0cc4m/KoboldAI

Slow speed for some models.

BadisG opened this issue · 4 comments

BadisG commented

Hey,

I tried using this fork and I realized that the speed was really slow for some models that I was using
https://huggingface.co/reeducator/vicuna-13b-cocktail/tree/main

For vicuna-cocktail for example I get something like 2 tokens/s even though I easily reach 10 tokens/s on on ooba's webui.
image

Some other models (like raw llama 13b) gives me 7 tokens/s which is fine

I guess this has to do with the vicuna-cocktail not having being saved with the "save_pretrained" option? I don't know just trying to guess there.

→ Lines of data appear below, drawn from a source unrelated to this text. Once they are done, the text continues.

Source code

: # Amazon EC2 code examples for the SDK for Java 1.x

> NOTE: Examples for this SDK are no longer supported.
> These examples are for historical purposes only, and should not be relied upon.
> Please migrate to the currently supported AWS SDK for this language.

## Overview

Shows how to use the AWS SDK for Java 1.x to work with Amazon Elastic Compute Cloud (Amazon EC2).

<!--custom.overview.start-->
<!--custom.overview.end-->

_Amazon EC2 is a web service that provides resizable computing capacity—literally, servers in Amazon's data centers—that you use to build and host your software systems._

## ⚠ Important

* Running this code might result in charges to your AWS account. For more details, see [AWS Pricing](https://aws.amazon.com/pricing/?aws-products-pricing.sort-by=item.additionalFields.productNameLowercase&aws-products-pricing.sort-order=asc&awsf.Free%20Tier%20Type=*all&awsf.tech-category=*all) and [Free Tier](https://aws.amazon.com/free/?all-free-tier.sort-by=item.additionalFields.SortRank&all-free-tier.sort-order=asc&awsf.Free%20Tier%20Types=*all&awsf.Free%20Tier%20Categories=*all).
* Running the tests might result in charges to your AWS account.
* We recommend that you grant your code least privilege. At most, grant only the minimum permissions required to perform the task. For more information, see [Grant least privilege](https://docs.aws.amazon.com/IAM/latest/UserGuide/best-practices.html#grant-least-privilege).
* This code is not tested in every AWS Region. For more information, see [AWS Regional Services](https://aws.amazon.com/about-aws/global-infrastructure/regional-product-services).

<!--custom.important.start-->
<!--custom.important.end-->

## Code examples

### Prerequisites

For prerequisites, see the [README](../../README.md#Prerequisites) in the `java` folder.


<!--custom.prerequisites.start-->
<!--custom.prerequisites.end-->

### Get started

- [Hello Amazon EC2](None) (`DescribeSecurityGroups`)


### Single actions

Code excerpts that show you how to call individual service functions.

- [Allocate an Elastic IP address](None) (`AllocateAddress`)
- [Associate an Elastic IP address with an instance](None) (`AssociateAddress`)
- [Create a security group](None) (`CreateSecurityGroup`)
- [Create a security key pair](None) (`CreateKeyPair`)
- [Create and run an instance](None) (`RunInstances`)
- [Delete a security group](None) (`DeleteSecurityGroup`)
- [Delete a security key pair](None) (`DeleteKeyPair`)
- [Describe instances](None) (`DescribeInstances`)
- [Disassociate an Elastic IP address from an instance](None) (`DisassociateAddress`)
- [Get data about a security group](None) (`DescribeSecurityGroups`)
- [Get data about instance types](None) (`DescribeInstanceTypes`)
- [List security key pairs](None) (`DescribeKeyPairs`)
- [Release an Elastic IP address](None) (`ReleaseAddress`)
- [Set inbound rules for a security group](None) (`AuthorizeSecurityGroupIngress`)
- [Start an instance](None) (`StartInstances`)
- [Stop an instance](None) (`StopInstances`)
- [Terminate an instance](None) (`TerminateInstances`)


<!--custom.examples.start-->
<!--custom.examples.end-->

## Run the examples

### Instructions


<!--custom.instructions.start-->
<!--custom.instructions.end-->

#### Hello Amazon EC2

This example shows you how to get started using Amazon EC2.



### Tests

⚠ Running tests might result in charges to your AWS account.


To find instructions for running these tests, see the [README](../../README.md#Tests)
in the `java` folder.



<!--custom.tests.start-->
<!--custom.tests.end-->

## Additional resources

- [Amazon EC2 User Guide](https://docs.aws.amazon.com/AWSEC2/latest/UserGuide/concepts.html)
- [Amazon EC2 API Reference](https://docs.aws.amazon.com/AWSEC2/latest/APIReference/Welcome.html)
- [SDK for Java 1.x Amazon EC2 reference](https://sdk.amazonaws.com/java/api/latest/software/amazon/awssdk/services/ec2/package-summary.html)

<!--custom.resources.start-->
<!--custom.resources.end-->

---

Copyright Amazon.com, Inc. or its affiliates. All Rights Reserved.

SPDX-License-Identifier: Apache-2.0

Anyway, if you could look at that and try to get "normal" speed with every situation that would be cool

Thanks in advance.

0cc4m commented

When loading a model, it tells you the quantization version. Versions 0 and 2 are slow. 0 because it is old, 2 because upstream GPTQ prefers accuracy over speed. If you want fast models, use version 1. They usually show up on Hugginface as compatible with KoboldAI.

BadisG commented

When loading a model, it tells you the quantization version.

Oh yeah I have the Version 2

image

But still, even with those "slow" models I have I can get 10 tokens/s on ooba's webui, so it means there's a way to get the same speed on KoboldAI

BadisG commented

But still, even with those "slow" models I have I can get 10 tokens/s on ooba's webui, so it means there's a way to get the same speed on KoboldAI

If you can't achieve that, I have then 2 questions:

  1. How do you make a "Version 1 GPTQ" when you decided to quantize a model?
  2. Do you loose a lot of accuracy when using the version 1?

I've tried a few models and am seeing the same. 2 tk/s with this version of kobald ai (same speed as standard) and 10-12 tk/s with oogabooga same models using exllama.